MR PRICE: Well, I said people and entities. The other point I would make is that there may be additional policy levers we can pull when it comes to our goal of supporting the people of Burma, of putting pressure on the – on those behind this military coup in order to restore democratically elected governance to Burma. We, of course, as I think you saw late last week, applauded the sanctions that were imposed by the Brits, by the Canadians. We have been working with our closest allies and partners in the Indo Pacific, in North America, in Europe on this as well. We’ll continue to do so.

You raised Burma, so let me just say, since I have the opportunity, we strongly condemn any violence by the Burmese authorities against the Burmese people, including peaceful protesters, and we urge the Burmese military to exercise restraint. Over the weekend, millions of Burmese took to the streets to show the strength of their will and the power of their collective voice. We stand with the people of Burma. We call on the Burmese military to act peacefully and with respect for the rule of law and human rights, including the freedoms of expression and peaceful assembly.
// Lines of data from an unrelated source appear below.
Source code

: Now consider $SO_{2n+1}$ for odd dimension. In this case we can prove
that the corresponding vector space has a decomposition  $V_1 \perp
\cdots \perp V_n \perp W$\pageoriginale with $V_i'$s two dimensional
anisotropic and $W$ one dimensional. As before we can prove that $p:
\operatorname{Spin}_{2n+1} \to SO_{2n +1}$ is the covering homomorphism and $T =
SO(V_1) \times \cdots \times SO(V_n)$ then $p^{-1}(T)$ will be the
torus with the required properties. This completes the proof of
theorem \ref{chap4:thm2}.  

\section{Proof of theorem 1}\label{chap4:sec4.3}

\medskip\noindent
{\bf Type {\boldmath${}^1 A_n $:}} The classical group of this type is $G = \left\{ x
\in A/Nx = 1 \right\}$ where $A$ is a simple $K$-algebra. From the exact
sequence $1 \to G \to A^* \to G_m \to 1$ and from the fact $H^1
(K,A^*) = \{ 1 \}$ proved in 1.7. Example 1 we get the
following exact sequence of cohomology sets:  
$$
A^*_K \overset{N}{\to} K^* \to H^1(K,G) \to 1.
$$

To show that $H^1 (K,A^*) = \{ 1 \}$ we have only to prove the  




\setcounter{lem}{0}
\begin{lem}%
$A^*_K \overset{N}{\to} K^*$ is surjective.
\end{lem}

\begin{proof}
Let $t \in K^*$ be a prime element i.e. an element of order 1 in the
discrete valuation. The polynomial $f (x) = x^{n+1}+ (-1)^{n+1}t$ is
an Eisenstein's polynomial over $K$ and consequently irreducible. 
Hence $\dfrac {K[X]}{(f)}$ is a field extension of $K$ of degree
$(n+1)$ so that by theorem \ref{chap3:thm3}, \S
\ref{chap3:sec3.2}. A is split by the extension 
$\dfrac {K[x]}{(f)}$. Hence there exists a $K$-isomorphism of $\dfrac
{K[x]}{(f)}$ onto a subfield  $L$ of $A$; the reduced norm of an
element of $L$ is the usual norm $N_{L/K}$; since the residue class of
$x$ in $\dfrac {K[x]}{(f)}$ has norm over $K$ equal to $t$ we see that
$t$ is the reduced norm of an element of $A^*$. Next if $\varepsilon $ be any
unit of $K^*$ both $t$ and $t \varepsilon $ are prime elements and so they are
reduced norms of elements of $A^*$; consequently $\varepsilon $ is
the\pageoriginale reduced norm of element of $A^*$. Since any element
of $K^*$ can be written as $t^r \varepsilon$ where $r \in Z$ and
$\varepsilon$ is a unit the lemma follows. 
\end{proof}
We stand with the people of Burma and support the freedom of peaceful assembly, including to protest peacefully in support of the democratically elected government.

One final question.

QUESTION: Thank you. Over the last few years, India has started importing oil and natural gas from the United States. Given that this administration has a top priority of climate change, will that continue to happen, or it is going to break on that? Are you reviewing this, your export policy on the oil and natural gas?

MR PRICE: Well, of course, we have worked closely with India on the challenge of climate change. It was just before November – I guess it was December of 2015 when the Paris Agreement was consummated, that the United States and India worked especially closely to usher in the Paris climate agreement, just as we did with China at that time. So we will continue to work closely with India on the challenge of climate change.
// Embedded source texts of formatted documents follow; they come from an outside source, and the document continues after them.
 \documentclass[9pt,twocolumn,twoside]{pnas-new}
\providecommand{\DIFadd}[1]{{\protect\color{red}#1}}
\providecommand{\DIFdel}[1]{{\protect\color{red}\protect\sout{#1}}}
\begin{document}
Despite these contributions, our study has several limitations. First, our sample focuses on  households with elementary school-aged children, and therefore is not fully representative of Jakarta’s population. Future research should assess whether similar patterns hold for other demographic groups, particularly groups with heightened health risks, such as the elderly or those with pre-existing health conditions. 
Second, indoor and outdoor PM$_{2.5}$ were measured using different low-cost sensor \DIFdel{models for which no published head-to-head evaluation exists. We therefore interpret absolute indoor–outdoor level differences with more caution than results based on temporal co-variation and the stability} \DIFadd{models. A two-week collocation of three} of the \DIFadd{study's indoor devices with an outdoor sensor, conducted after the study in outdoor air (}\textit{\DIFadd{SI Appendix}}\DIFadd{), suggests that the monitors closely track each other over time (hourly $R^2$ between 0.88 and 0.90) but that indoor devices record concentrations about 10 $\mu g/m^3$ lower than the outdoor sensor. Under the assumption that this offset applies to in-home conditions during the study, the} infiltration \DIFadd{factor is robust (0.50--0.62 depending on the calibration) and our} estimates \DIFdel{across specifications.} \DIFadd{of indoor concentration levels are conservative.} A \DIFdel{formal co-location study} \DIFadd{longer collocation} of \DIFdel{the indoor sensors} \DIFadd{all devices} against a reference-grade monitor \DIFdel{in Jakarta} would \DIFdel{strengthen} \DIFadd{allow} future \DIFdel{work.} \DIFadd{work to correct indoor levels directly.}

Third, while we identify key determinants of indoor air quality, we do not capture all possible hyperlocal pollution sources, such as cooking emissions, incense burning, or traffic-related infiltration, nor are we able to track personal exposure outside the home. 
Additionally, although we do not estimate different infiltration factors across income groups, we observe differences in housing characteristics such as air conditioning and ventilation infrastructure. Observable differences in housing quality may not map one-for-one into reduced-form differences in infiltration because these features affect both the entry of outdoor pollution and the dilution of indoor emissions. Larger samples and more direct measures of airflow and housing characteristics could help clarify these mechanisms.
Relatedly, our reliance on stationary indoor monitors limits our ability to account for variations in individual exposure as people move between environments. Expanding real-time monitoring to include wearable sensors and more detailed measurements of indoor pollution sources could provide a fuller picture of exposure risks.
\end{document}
When it comes to energy cooperation more broadly, I would say that the U.S.-India energy partnership supports sustainable energy development. It harnesses energy sources to meet 21st century power needs. It protects national security and promotes regional and international stability. We collaborate on natural gas, renewable energy, nuclear energy, clean coal, technology, smart grids, and unconventional and clean energy sources research for the benefit of our people now and in the future. Our broad energy cooperation with India under the Strategic Energy Partnership is strong and will continue growing even as the administration prioritizes climate change issues.

Thank you very much, everyone. We will do this again tomorrow.